In March, US President Donald Trump’s son Eric Trump and Donald Trump Jr. partnered with Hut8 to launch American Bitcoin, Inc.
These businesses brought great wealth to the president of the United States and his family. According to a Reuters analysis, they earned more than $800 million from crypto sales in the first half of 2025 alone.
Some might argue that these moves have helped legitimize the sector and accelerate adoption. Still, Trump’s direct and indirect involvement in crypto-related ventures raises concerns about the optics, governance, and market health. Meme coins are not new to the cryptocurrency space, but their association with a sitting U.S. president is unprecedented.
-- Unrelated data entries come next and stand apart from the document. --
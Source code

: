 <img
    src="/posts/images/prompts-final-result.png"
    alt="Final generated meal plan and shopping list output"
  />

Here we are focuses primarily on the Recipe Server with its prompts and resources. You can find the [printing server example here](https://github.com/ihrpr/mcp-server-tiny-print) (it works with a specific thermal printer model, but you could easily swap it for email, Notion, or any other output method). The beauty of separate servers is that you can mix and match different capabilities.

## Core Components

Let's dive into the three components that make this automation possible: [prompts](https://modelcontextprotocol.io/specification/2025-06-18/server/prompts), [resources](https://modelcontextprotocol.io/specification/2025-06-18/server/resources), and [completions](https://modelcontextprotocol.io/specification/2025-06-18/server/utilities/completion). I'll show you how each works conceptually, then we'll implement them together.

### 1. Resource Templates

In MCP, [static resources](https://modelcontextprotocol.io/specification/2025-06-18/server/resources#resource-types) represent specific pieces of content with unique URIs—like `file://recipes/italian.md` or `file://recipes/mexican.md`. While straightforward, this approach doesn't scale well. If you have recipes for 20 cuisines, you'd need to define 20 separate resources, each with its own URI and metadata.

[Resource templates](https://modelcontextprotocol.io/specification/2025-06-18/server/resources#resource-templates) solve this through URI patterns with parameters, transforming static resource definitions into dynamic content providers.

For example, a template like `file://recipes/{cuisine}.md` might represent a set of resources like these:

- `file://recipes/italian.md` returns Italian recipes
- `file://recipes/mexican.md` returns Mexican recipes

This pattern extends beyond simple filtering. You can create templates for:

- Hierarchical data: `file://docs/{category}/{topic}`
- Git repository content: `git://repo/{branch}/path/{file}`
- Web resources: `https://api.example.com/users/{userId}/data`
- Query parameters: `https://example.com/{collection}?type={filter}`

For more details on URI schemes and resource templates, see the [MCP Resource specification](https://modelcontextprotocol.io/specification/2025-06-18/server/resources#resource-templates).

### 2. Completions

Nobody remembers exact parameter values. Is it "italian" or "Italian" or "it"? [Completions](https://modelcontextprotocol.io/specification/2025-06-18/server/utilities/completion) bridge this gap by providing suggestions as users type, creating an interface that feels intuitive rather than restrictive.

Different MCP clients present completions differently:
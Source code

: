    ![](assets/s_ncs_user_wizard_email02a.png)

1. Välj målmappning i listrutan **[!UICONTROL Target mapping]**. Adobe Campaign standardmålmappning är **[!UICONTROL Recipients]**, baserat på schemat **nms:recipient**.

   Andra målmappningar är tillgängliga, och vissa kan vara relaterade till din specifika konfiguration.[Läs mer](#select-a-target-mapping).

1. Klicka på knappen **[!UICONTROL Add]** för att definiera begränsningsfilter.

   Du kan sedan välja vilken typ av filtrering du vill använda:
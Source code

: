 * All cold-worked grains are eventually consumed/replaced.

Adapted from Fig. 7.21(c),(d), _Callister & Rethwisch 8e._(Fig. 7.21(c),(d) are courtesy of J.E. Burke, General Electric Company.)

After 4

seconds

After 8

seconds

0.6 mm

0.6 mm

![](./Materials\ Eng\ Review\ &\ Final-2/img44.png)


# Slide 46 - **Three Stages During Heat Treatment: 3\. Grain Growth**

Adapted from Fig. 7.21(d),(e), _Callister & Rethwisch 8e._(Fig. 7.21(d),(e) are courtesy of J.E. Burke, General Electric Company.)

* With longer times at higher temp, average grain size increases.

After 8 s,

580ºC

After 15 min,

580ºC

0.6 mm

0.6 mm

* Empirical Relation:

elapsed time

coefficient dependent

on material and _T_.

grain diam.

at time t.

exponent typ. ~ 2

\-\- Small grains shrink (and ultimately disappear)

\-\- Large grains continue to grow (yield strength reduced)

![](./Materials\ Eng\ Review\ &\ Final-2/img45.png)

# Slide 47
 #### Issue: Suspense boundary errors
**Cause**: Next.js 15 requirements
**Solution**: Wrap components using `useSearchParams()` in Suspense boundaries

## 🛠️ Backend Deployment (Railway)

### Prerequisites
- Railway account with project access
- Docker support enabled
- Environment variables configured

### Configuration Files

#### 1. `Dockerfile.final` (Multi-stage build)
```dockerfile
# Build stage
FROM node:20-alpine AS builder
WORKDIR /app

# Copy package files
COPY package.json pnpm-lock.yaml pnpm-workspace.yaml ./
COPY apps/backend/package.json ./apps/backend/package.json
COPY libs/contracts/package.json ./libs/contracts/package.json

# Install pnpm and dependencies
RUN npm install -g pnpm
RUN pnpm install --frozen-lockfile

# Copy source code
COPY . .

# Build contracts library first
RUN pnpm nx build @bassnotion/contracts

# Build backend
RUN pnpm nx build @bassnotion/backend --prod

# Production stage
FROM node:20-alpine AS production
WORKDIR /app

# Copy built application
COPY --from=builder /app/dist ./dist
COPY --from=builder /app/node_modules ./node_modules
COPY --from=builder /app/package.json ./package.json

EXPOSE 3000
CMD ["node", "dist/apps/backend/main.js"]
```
These activities have drawn harsh criticism from regulators and users alike. Trump Meme Coin, WLFI, and American Bitcoin Corporation all suffered significant declines, resulting in significant losses for their supporters.
conclusion
Taken together, the data suggests that the answer to who helped crypto the most depends on how “help” is defined. Under the Trump administration, cryptocurrencies have benefited from less regulation, less enforcement pressure, and faster approval of new investment products.
These changes have lowered barriers for issuers and expanded market access.
However, market performance tells a different story. Bitcoin’s biggest rally came during Joe Biden’s presidency.
Meanwhile, President Trump’s first year in office has been marked by heightened volatility.